→ **BRIEF**: Your job with the data below is to output exactly the lines from the one holding "nearly a best-case" down to the one holding "Another approach is", both included, and no others.

★ ★ ★

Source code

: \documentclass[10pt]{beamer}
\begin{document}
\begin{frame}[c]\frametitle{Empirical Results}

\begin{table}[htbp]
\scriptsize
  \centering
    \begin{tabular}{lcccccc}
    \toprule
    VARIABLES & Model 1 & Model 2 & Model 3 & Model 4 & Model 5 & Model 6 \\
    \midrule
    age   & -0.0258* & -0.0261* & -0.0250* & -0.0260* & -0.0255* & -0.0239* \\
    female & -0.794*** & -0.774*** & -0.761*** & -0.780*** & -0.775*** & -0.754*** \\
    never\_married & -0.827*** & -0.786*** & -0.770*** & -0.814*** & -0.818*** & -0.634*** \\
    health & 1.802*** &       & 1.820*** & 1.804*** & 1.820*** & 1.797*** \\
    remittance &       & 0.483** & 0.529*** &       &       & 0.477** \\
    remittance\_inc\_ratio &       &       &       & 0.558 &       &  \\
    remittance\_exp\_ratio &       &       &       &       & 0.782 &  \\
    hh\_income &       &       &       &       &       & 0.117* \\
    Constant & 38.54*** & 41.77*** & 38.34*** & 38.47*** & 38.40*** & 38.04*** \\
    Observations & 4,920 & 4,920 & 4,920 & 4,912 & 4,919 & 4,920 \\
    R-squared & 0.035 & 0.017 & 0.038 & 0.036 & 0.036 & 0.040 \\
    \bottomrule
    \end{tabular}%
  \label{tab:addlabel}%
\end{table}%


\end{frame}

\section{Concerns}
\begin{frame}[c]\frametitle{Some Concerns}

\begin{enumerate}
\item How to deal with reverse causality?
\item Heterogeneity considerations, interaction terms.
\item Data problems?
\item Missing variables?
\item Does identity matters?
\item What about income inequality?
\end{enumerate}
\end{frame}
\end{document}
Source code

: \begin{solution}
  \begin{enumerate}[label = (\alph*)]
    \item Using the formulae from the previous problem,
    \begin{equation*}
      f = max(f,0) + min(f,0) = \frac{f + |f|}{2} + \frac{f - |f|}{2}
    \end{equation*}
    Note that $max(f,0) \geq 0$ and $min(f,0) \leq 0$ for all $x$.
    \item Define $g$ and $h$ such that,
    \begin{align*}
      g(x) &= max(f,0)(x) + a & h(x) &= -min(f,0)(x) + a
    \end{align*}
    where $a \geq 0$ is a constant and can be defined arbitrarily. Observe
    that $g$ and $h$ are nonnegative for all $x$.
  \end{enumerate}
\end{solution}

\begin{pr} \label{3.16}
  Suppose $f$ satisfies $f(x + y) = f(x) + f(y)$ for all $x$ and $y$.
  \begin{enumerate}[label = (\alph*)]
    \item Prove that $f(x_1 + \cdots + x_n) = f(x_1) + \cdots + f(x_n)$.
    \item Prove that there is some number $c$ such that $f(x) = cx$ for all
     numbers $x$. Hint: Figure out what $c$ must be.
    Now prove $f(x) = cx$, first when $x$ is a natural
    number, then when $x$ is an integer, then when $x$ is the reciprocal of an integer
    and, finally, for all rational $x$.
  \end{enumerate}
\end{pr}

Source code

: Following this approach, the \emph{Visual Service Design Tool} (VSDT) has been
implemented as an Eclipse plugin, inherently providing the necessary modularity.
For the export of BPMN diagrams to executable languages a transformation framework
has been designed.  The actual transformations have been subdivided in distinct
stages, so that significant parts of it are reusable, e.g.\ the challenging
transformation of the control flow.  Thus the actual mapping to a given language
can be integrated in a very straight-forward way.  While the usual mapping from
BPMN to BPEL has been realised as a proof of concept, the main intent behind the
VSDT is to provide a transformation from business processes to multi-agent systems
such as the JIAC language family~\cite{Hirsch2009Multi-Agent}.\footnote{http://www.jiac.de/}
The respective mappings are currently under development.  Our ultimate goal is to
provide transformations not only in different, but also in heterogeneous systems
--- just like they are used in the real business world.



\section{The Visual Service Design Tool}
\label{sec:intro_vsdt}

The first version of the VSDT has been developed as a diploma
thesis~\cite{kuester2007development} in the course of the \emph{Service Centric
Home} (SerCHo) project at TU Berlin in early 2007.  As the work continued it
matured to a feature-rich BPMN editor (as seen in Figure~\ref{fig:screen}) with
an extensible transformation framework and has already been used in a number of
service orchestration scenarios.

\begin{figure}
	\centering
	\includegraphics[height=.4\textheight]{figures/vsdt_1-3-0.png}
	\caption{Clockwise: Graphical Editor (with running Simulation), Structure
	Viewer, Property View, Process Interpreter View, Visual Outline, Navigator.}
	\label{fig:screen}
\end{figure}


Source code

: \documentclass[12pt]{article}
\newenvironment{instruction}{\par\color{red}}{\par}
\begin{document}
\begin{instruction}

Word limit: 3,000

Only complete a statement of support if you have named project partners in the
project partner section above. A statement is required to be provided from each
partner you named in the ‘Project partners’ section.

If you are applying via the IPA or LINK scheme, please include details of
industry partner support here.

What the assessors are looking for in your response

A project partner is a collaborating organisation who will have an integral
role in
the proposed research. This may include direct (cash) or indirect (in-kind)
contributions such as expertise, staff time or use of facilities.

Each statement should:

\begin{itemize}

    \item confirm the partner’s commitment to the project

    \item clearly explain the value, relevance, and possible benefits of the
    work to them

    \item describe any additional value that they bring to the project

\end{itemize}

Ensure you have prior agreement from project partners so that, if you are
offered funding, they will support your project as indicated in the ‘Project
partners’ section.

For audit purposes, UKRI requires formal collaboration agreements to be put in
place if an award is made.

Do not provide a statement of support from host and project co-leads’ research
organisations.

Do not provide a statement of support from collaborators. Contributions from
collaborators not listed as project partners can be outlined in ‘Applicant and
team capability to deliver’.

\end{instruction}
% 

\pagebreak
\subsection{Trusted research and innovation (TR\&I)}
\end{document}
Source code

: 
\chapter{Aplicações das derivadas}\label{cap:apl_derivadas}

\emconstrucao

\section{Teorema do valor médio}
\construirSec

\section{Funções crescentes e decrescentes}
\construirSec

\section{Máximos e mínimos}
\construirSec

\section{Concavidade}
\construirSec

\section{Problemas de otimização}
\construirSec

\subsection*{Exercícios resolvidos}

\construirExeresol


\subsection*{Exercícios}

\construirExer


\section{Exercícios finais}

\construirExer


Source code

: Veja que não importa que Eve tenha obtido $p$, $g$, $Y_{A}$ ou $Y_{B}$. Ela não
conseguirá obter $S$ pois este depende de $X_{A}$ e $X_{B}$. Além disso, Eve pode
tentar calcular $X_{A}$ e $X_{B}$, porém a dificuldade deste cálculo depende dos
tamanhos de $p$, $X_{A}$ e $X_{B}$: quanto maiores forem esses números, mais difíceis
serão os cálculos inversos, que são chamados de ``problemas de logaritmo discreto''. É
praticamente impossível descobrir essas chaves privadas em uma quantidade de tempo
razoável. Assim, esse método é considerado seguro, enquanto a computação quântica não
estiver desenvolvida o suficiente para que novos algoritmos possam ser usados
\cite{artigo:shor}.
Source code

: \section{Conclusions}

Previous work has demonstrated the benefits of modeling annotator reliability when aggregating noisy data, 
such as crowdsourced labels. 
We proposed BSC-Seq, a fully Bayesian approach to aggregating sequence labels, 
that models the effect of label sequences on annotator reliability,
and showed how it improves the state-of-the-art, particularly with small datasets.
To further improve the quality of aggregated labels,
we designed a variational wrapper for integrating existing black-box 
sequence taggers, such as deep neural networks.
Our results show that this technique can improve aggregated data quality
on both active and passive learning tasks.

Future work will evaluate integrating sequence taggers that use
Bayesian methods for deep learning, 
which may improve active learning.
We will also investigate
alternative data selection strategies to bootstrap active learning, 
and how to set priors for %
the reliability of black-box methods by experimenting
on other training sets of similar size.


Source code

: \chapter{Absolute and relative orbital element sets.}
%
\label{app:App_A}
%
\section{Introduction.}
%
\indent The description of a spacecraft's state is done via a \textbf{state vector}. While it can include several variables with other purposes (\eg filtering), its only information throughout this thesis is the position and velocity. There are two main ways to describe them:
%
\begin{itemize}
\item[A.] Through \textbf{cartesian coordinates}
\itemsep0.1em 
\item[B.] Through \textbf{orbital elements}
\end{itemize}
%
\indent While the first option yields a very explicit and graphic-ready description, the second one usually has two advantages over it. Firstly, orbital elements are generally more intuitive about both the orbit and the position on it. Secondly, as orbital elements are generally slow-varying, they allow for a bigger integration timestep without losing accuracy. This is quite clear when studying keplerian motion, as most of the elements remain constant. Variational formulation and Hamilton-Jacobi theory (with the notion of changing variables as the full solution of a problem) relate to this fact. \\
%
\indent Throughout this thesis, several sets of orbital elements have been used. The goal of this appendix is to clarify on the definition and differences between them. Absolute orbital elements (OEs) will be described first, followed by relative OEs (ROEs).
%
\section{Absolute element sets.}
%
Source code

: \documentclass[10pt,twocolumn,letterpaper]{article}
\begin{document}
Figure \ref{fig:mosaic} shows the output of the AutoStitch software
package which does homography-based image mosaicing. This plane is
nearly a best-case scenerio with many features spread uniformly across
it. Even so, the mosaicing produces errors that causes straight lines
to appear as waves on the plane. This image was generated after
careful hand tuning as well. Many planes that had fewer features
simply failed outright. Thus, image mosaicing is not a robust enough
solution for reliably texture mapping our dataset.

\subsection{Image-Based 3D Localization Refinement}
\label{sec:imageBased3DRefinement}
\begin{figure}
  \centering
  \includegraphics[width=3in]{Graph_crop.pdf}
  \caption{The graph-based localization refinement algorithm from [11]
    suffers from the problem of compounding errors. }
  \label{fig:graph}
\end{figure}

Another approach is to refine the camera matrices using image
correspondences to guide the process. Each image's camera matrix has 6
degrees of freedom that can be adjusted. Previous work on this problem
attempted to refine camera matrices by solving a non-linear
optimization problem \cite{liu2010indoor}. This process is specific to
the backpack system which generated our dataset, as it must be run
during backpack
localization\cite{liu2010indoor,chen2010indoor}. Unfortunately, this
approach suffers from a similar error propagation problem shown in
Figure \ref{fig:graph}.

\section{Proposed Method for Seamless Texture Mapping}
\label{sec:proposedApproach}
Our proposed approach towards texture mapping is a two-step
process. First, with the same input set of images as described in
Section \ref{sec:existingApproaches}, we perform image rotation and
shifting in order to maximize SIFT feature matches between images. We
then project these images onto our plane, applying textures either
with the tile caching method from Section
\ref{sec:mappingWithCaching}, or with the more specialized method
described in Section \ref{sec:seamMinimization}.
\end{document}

★ ★ ★

→ **RESPONSE AREA**:
nearly a best-case scenerio with many features spread uniformly across
it. Even so, the mosaicing produces errors that causes straight lines
to appear as waves on the plane. This image was generated after
careful hand tuning as well. Many planes that had fewer features
simply failed outright. Thus, image mosaicing is not a robust enough
solution for reliably texture mapping our dataset.

\subsection{Image-Based 3D Localization Refinement}
\label{sec:imageBased3DRefinement}
\begin{figure}
  \centering
  \includegraphics[width=3in]{Graph_crop.pdf}
  \caption{The graph-based localization refinement algorithm from [11]
    suffers from the problem of compounding errors. }
  \label{fig:graph}
\end{figure}

Another approach is to refine the camera matrices using image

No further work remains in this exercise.